Dataset entries:
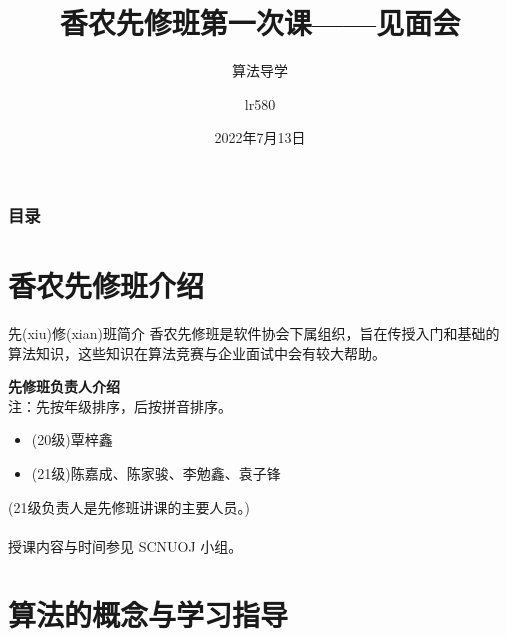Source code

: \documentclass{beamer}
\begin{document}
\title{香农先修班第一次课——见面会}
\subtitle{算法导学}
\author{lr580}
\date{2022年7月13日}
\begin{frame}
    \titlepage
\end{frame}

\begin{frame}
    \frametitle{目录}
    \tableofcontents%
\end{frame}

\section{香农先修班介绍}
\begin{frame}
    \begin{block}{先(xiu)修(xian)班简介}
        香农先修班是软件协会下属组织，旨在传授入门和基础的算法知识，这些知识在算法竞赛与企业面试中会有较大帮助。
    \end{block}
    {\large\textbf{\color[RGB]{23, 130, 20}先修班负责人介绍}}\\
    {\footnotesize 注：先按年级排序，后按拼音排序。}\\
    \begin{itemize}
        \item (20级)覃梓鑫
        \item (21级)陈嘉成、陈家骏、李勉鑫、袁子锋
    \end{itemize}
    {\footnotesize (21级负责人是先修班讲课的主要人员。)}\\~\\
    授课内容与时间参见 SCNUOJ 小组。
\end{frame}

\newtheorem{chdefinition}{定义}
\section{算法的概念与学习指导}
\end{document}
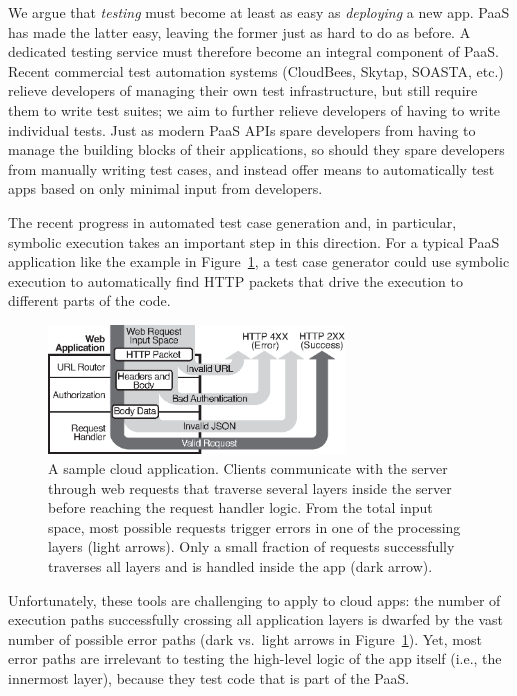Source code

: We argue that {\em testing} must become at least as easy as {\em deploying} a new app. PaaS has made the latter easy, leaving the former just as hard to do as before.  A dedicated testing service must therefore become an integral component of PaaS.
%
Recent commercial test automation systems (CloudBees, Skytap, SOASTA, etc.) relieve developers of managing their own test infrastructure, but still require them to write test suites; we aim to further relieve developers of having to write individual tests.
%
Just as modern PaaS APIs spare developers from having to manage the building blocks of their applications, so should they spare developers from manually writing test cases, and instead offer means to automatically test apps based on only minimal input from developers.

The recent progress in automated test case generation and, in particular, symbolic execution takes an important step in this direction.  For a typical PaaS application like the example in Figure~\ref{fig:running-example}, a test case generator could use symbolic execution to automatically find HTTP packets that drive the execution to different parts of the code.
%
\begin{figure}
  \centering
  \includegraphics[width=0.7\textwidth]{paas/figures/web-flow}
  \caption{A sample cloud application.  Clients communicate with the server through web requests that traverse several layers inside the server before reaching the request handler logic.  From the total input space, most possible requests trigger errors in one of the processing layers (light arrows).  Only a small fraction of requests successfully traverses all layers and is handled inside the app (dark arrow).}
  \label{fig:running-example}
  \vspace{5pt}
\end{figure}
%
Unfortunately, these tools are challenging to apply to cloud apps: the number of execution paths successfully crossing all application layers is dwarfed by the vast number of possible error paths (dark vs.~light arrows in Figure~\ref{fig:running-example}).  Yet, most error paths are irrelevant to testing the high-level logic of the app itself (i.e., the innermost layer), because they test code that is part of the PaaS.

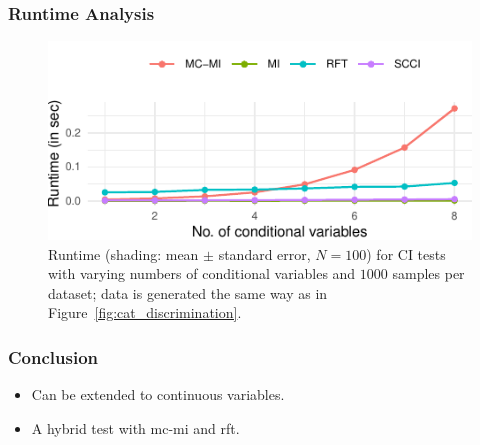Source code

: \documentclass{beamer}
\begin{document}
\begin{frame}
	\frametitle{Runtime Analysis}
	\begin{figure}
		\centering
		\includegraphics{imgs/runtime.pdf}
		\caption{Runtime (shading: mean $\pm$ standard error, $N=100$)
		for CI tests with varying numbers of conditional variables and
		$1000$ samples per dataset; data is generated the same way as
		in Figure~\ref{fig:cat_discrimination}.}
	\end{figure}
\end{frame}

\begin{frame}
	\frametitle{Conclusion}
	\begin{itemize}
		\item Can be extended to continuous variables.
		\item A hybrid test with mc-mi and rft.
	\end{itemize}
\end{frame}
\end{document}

Task details: Produce the entries again, word for word, without any of their pictures.

Task response:
Source code

: \documentclass{beamer}
\begin{document}
\title{香农先修班第一次课——见面会}
\subtitle{算法导学}
\author{lr580}
\date{2022年7月13日}
\begin{frame}
    \titlepage
\end{frame}

\begin{frame}
    \frametitle{目录}
    \tableofcontents%
\end{frame}

\section{香农先修班介绍}
\begin{frame}
    \begin{block}{先(xiu)修(xian)班简介}
        香农先修班是软件协会下属组织，旨在传授入门和基础的算法知识，这些知识在算法竞赛与企业面试中会有较大帮助。
    \end{block}
    {\large\textbf{\color[RGB]{23, 130, 20}先修班负责人介绍}}\\
    {\footnotesize 注：先按年级排序，后按拼音排序。}\\
    \begin{itemize}
        \item (20级)覃梓鑫
        \item (21级)陈嘉成、陈家骏、李勉鑫、袁子锋
    \end{itemize}
    {\footnotesize (21级负责人是先修班讲课的主要人员。)}\\~\\
    授课内容与时间参见 SCNUOJ 小组。
\end{frame}

\newtheorem{chdefinition}{定义}
\section{算法的概念与学习指导}
\end{document}
Source code

: We argue that {\em testing} must become at least as easy as {\em deploying} a new app. PaaS has made the latter easy, leaving the former just as hard to do as before.  A dedicated testing service must therefore become an integral component of PaaS.
%
Recent commercial test automation systems (CloudBees, Skytap, SOASTA, etc.) relieve developers of managing their own test infrastructure, but still require them to write test suites; we aim to further relieve developers of having to write individual tests.
%
Just as modern PaaS APIs spare developers from having to manage the building blocks of their applications, so should they spare developers from manually writing test cases, and instead offer means to automatically test apps based on only minimal input from developers.

The recent progress in automated test case generation and, in particular, symbolic execution takes an important step in this direction.  For a typical PaaS application like the example in Figure~\ref{fig:running-example}, a test case generator could use symbolic execution to automatically find HTTP packets that drive the execution to different parts of the code.
%
\begin{figure}
  \centering
  \includegraphics[width=0.7\textwidth]{paas/figures/web-flow}
  \caption{A sample cloud application.  Clients communicate with the server through web requests that traverse several layers inside the server before reaching the request handler logic.  From the total input space, most possible requests trigger errors in one of the processing layers (light arrows).  Only a small fraction of requests successfully traverses all layers and is handled inside the app (dark arrow).}
  \label{fig:running-example}
  \vspace{5pt}
\end{figure}
%
Unfortunately, these tools are challenging to apply to cloud apps: the number of execution paths successfully crossing all application layers is dwarfed by the vast number of possible error paths (dark vs.~light arrows in Figure~\ref{fig:running-example}).  Yet, most error paths are irrelevant to testing the high-level logic of the app itself (i.e., the innermost layer), because they test code that is part of the PaaS.

Source code

: \documentclass{beamer}
\begin{document}
\begin{frame}
	\frametitle{Runtime Analysis}
	\begin{figure}
		\centering
		\includegraphics{imgs/runtime.pdf}
		\caption{Runtime (shading: mean $\pm$ standard error, $N=100$)
		for CI tests with varying numbers of conditional variables and
		$1000$ samples per dataset; data is generated the same way as
		in Figure~\ref{fig:cat_discrimination}.}
	\end{figure}
\end{frame}

\begin{frame}
	\frametitle{Conclusion}
	\begin{itemize}
		\item Can be extended to continuous variables.
		\item A hybrid test with mc-mi and rft.
	\end{itemize}
\end{frame}
\end{document}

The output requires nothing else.